Here is a selection of super-short stories I have written. Musings, if you will. I’m not sure how coherent they are in terms of story arcs and character development, but I sure had fun writing them.
Shadow Man
He stood amidst the dolorous multitude, viewing the horror with equity. Blue caps spinning their golden webs, cocooning evidence for later consumption. The bloodied black stiletto. The hooker with her head caved in.
It was my fault of course. Mother said I would never amount to anything. I considered running away, but where would I go? These streets, once familiar, were strangers to me now. These faces were denizens of another time.
Then there was the shadow man. He detached himself from the disbanding congregation, offering me a pale hand, and I hobbled across the street to meet him.
She is Fading
Like the light, Ysabel is fading.
Memories ghost through the pines, luring her deeper into winter’s labyrinth. A pallid sun lingers at its zenith; cheerless sentinel dying before the night. Ysabel cannot remember the last time she felt a summer’s warmth or tasted an autumn’s bounty. Nor can she recall the faces of her children, long lost but not yet forgotten.
She retraces the compacted routes of her youth, round and round and round in ever-decreasing circles. What will happen, she wonders, when the circles stop circling?
A child’s voice echoes from a time before hearing.
Ysabel smiles and trudges on.
The Relucent Miss Rivers
Tick tock, Mr Sinclair. Tick tock.
Rowena drags a russet smear across her lips and puckers at her reflection. “You are relucent, Miss Rivers,” she purrs, tousling her golden hair. “Why, you’re positively glowing.”
She opens the bathroom door to find Mark Sinclair leering at her.
“I call it a filthy honour when a client invites me back to her place,” he says.
Rowena pouts. “I don’t normally do this, you know.”
She sashays into the kitchen and pours two glasses of chardonnay while Mark ruminates about well-heeled cougars and their wandering husbands. Present company excluded, of course.

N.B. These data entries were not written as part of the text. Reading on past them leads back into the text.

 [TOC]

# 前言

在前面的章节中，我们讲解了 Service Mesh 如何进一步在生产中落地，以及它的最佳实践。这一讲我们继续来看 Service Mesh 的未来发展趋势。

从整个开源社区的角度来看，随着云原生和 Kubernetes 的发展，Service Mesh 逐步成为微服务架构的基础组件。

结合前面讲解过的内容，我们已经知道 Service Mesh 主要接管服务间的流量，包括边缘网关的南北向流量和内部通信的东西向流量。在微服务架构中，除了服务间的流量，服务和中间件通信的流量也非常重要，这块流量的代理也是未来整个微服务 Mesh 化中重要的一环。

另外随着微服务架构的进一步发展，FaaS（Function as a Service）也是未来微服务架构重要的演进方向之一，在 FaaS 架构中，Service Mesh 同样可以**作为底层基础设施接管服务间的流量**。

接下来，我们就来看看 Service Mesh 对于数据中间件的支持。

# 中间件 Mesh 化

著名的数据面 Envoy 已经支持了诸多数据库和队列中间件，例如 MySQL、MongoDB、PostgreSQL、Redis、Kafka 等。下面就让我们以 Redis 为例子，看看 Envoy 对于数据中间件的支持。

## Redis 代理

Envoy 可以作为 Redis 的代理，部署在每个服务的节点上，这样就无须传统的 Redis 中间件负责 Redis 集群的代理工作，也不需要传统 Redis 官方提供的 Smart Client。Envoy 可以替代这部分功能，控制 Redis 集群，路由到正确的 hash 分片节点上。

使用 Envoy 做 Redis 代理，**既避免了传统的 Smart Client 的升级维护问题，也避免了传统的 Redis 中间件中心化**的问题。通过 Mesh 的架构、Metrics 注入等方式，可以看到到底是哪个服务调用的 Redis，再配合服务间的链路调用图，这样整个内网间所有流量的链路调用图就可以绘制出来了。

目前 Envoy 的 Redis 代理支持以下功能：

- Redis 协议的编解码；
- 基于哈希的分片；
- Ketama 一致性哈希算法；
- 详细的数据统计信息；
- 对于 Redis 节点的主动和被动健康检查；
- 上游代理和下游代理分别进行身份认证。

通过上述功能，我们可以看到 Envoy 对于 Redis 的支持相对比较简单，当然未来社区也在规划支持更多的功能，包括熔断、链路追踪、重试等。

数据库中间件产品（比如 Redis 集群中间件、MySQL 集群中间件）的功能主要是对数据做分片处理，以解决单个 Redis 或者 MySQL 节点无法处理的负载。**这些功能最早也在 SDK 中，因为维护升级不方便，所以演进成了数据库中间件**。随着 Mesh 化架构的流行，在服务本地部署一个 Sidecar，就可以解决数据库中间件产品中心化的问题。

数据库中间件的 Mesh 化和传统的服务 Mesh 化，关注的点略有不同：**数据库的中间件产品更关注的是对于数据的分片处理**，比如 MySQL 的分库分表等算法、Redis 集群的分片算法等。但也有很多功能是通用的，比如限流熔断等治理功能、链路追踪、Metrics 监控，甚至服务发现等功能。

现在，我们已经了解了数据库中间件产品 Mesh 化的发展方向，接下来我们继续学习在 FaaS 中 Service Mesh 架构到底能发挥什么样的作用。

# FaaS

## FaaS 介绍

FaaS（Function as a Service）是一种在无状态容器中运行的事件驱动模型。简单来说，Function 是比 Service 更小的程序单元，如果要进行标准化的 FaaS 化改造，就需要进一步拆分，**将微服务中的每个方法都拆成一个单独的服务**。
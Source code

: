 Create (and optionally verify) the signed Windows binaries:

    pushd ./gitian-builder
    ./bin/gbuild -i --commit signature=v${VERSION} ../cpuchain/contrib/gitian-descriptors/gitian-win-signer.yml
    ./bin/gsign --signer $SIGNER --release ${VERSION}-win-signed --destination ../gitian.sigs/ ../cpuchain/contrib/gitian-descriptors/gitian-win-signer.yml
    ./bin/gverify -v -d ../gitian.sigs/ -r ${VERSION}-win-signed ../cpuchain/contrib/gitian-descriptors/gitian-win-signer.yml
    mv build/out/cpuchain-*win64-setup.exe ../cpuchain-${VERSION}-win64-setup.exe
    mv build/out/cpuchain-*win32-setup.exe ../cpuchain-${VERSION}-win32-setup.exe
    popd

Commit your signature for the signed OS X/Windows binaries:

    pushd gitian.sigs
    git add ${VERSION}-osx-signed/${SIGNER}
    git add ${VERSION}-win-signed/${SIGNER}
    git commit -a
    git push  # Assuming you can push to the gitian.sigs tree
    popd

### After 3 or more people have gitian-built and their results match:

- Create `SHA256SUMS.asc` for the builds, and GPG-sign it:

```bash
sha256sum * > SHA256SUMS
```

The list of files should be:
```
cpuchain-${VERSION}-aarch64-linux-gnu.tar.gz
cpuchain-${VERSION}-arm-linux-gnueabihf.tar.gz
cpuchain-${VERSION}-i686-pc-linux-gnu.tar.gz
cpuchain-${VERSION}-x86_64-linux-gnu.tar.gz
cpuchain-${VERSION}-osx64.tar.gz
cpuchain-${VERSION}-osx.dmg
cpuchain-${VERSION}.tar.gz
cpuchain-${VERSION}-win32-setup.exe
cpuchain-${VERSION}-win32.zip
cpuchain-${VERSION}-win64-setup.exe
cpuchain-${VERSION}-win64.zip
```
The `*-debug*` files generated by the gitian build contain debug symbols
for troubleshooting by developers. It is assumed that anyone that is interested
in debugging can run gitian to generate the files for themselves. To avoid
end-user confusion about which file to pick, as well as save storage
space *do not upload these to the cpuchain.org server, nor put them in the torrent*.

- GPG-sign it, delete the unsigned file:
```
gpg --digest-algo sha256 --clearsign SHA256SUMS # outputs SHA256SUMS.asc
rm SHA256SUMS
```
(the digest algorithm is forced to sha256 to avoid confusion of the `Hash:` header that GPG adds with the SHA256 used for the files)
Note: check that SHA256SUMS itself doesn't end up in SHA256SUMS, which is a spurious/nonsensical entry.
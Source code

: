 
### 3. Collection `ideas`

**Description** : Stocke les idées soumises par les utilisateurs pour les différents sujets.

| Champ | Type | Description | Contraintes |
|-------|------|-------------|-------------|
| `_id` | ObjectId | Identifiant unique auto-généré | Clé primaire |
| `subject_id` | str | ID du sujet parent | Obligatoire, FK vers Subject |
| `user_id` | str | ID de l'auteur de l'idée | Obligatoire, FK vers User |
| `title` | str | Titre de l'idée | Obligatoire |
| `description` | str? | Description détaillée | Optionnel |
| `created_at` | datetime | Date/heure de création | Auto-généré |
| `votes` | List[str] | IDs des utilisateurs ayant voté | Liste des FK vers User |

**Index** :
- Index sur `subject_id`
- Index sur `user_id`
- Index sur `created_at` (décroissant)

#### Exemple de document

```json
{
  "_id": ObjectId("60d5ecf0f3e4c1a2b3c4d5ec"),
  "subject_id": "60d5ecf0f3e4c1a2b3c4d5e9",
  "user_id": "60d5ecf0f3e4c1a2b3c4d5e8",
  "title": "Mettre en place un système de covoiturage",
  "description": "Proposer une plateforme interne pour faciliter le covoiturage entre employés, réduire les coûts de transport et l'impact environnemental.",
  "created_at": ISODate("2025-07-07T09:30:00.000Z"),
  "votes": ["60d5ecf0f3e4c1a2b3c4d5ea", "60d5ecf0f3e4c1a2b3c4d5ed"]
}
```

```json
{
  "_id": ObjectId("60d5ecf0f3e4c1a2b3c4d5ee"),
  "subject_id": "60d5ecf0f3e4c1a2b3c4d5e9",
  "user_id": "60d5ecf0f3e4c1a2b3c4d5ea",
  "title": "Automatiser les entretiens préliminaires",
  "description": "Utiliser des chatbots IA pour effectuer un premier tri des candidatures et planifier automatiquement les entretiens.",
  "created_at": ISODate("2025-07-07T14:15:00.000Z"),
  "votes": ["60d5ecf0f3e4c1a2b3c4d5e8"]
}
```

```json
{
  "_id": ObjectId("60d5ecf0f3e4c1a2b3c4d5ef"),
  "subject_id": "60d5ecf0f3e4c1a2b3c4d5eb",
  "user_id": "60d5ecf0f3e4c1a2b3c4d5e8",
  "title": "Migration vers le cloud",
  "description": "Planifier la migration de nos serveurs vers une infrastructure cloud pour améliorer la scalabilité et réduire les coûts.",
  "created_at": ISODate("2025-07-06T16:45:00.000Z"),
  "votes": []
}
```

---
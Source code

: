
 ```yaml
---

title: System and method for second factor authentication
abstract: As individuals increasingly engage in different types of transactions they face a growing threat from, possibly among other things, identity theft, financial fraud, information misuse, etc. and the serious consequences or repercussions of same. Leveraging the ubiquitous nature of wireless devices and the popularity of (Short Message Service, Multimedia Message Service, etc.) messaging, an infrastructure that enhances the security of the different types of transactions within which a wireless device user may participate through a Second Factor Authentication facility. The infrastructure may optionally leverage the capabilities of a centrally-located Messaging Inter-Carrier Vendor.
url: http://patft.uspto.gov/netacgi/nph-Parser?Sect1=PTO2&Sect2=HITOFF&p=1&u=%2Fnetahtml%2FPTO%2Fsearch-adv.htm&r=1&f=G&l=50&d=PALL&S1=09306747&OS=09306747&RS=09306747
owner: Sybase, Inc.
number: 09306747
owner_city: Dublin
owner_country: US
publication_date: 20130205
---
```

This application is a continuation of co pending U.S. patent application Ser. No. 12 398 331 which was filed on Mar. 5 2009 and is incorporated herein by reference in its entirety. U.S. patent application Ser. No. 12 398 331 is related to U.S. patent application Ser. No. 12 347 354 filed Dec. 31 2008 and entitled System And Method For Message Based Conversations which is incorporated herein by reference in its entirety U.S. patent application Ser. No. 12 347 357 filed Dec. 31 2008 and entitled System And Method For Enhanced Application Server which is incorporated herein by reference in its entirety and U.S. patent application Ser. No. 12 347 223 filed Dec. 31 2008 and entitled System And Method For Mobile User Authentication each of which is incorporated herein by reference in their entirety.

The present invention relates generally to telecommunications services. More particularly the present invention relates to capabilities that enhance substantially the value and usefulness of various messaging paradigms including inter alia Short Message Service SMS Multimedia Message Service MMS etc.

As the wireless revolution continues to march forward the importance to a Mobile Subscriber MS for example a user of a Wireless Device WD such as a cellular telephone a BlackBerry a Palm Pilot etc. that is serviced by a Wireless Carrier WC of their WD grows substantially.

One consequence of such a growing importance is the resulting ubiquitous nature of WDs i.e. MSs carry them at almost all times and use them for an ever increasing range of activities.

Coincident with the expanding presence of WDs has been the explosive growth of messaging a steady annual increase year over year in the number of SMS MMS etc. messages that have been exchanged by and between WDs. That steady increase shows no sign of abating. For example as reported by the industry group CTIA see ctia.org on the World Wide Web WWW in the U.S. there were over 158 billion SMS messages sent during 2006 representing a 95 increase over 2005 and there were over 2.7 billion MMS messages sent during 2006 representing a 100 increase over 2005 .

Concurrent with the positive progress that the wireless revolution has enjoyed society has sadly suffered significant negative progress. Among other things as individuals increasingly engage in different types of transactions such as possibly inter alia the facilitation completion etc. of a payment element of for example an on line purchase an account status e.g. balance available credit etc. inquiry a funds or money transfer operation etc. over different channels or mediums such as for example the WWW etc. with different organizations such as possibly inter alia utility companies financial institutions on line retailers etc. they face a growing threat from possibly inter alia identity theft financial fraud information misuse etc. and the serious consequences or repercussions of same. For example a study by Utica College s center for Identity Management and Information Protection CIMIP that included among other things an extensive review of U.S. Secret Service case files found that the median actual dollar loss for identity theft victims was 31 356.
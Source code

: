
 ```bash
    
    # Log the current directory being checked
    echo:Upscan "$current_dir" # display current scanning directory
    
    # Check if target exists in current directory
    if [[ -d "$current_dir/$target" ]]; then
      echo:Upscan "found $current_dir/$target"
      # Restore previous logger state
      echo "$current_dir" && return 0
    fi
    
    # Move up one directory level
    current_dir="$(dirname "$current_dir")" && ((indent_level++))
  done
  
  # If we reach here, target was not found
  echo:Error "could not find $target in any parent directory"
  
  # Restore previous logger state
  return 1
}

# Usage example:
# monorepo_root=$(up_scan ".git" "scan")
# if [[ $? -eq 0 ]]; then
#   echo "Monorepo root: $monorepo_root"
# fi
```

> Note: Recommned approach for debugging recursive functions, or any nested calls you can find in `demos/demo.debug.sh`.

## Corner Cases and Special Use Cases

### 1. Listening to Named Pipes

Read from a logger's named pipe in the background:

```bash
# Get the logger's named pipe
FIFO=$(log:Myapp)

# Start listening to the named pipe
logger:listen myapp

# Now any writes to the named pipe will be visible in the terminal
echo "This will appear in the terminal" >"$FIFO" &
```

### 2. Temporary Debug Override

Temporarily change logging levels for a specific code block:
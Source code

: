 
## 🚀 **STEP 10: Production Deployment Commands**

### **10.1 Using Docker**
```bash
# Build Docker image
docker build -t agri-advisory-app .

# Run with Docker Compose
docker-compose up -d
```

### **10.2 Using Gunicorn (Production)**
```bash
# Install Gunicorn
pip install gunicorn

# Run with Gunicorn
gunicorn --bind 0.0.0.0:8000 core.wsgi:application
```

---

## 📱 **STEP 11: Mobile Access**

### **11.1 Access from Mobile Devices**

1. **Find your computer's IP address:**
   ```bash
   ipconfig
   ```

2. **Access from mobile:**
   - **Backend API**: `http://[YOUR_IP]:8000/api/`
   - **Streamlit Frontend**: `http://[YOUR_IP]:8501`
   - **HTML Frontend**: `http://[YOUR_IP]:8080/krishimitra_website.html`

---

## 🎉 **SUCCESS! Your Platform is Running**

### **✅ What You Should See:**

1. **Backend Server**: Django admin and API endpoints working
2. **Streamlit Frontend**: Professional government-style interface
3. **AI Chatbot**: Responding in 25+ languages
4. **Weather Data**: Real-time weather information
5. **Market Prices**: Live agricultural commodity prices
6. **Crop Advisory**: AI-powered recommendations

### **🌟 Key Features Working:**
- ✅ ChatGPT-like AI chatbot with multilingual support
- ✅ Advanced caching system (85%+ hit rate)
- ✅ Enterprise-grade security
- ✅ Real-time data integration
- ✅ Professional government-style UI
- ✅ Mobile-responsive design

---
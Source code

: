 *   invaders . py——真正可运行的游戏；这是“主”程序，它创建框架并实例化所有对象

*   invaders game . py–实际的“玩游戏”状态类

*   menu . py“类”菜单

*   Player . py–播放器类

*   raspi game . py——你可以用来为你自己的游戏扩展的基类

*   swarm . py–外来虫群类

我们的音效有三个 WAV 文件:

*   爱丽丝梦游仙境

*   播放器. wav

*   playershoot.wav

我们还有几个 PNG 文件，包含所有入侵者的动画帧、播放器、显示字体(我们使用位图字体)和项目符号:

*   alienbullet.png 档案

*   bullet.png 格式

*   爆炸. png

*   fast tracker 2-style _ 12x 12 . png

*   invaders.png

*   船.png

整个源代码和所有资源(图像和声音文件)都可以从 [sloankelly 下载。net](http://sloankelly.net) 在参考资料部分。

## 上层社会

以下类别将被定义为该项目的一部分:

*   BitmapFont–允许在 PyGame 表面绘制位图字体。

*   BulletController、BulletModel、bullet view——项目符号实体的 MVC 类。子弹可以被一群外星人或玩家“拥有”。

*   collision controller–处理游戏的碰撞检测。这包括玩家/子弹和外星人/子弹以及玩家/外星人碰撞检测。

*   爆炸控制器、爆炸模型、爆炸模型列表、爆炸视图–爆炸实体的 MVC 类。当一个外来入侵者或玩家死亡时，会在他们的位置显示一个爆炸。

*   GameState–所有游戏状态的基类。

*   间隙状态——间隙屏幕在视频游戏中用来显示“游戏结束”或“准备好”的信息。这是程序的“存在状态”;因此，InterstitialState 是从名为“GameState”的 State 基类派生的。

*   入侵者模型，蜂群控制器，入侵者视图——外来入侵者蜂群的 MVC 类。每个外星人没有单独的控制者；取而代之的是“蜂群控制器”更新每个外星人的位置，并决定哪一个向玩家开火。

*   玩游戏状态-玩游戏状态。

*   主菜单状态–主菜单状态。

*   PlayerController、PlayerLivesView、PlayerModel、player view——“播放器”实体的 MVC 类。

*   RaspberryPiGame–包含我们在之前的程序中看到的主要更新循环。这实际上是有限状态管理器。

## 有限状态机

“I just can’t believe you’re single.” Green eyes bore holes in her dress.
Rowena sips her wine. “I have… particular requirements.”
Mark leans close. He reeks of cigarettes and cheap cologne. “And what might those be?”
Hearts tock with the ticking of the clock.
Rowena smashes her lips against his and wrestles him to the floor, knocking over her favourite Tiffany lamp. The bulb pops and the shade shatters, showering glass all over her new sheepskin rug.
Darkness crashes over them in waves.
Mark stiffens, “What the..?”
Rowena bears down, pinning him in place like a stag beetle on a taxidermist’s drying board. Mark bucks beneath her and she releases him. “What is it?”
He stumbles to his feet and points at the mirror above Rowena’s mantle. “Look!”
She sees Mark’s reflection; sun-darkened with dirty green eyes and abdominals she could grate cheese on. Beside him she sees herself, skin pulsing with lambent light.
She shrugs. “What’s the problem?”
His eyes are wild. “You’re glowing!”
“Why, thank you,” Rowena simpers.
“What the Hell..?” He grabs his jacket and marches to the door. “I’m outta here.”
The smile slides from Rowena’s face. She stalks after him. “I’m afraid you can’t leave, Mr Sinclair. I won’t let you.”
“You won’t let me? Honey, you can’t stop me.” Mark yanks the handle but the door holds fast. “You locked it?” He rattles the handle again.
“Of course.” Rowen won’t make that mistake again. She waves the key at him. “Like I said. You’re. Not. Leaving.”
Mark snatches at the fob, but Rowena is quicker.
She’s always quicker.
The fool doesn’t even see it coming.
They never do.
Mark crumples to the floor, blood oozing from a jagged crack in his skull. Rowena skirts the burgeoning puddle, careful not to ruin her Jimmy Choo’s. She pulls up a chair and sits, picking at a gobbet of brain matter wedged beneath a fingernail.
Tick tock, Mr Sinclair.
Bone fragments skate across the viscous pool. Shadows shrink as light spills from Mark’s naval. The blending of effulgence and gore is like cream through raspberry coulis. Rowena licks her lips and turns to regard her mirror.
The flaxen-haired reflection is gone. Now stands an ageless bête noire, glorious with the light of ten thousand souls. Soon to be ten thousand and one.
“You are relucent, Miss Rivers,” she says.
“Positively glowing,” her reflection sneers.